Workshop Leaders:
Kristen Hoerl, Butler University
Claire Sisco King, Vanderbilt University
Motion pictures not only appear to move in front of their spectators, but they also aim, through their form and content, to move their spectators themselves. Cinematic rhetoric operates at multiple registers—including the linguistic, the visual, and the aural—and, as such, has unique affordances for affecting beliefs, stirring feelings, and animating bodily responses. This capacity to affect audiences is one reason that the cinema has become a significant site for public memory about social injustices and the movements that arise in response. This workshop considers the relationship between the cinema’s rhetorical and affective affordances and its facility for engendering activism. Does the cinema’s capacity to move its audiences make it an effective agent of social change, or does the cinema’s capacity to generate affective responses actually limit its capacity to promote political action? In other words, films may move us to believe and to feel, but do they move us to act?
To answer these questions, the members of the workshop will engage a long-standing debate within rhetoric and critical media studies about the relationship between cinema and counterhegemonic struggle against injustice and inequality. We aim to contribute to this conversation, offering a range of perspectives on the efficacy of cinema as a counterhegemonic resource for public memory work and social justice advocacy. Of particular importance will be attention to the formal and stylistic elements of the cinematic medium as integral to its capacity to move audiences, considering film in relation to and contradistinction from other mediums and forms of visual rhetoric.

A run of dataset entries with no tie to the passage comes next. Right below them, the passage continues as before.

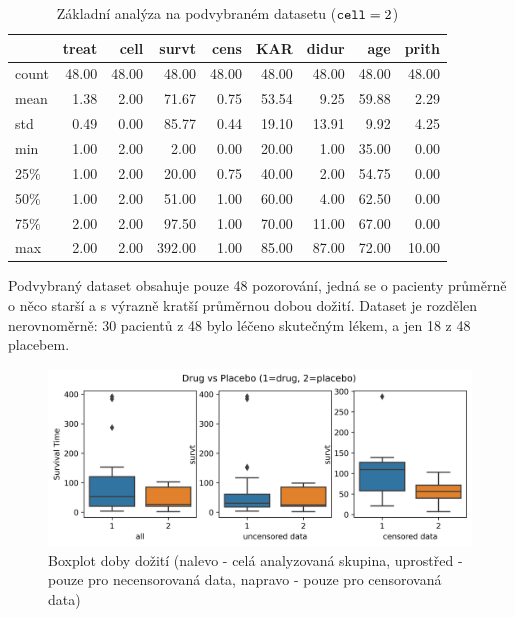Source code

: \documentclass[a4, 11pt]{article}
\theoremstyle{definition}
\theoremstyle{remark}
\begin{document}
\begin{table}[H]
	\centering
	\label{tab:analyza_muj_dataset}
	\begin{tabular}{lrrrrrrrr}
		\toprule
		& treat & cell & survt & cens & KAR & didur & age & prith \\
		\midrule
		count & 48.00 & 48.00 & 48.00 & 48.00 & 48.00 & 48.00 & 48.00 & 48.00 \\
		mean & 1.38 & 2.00 & 71.67 & 0.75 & 53.54 & 9.25 & 59.88 & 2.29 \\
		std & 0.49 & 0.00 & 85.77 & 0.44 & 19.10 & 13.91 & 9.92 & 4.25 \\
		min & 1.00 & 2.00 & 2.00 & 0.00 & 20.00 & 1.00 & 35.00 & 0.00 \\
		25\% & 1.00 & 2.00 & 20.00 & 0.75 & 40.00 & 2.00 & 54.75 & 0.00 \\
		50\% & 1.00 & 2.00 & 51.00 & 1.00 & 60.00 & 4.00 & 62.50 & 0.00 \\
		75\% & 2.00 & 2.00 & 97.50 & 1.00 & 70.00 & 11.00 & 67.00 & 0.00 \\
		max & 2.00 & 2.00 & 392.00 & 1.00 & 85.00 & 87.00 & 72.00 & 10.00 \\
		\bottomrule
	\end{tabular}
	\caption{Základní analýza na podvybraném datasetu ($\mbox{\texttt{cell}}=2$)}
\end{table}
	
	Podvybraný dataset obsahuje pouze 48 pozorování, jedná se o pacienty průměrně o něco starší a s výrazně kratší průměrnou dobou dožití. Dataset je rozdělen nerovnoměrně: 30 pacientů z 48 bylo léčeno skutečným lékem, a jen 18 z 48 placebem. 
	
	\begin{figure}[H]
		\centering
		\includegraphics[width=0.999\linewidth]{img/boxplot_drug_vs_placebo_BOTH}
		\caption[Boxplot doby dožití]{Boxplot doby dožití (nalevo - celá analyzovaná skupina, uprostřed - pouze pro necensorovaná data, napravo - pouze pro censorovaná data)}
		\label{fig:boxplotdrugvsplacebo}
	\end{figure}
\end{document}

This workshop is open to veterans of these debates and those newly invested in these questions. Prior to the workshop, participants will be asked to do assigned readings from a variety of fields, including film/media studies, critical race studies, intersectional feminism, and rhetoric, to screen a small number of selected films, and to write short (3-page) position papers. We also hope to screen a film in Indiana University’s state of the art cinema.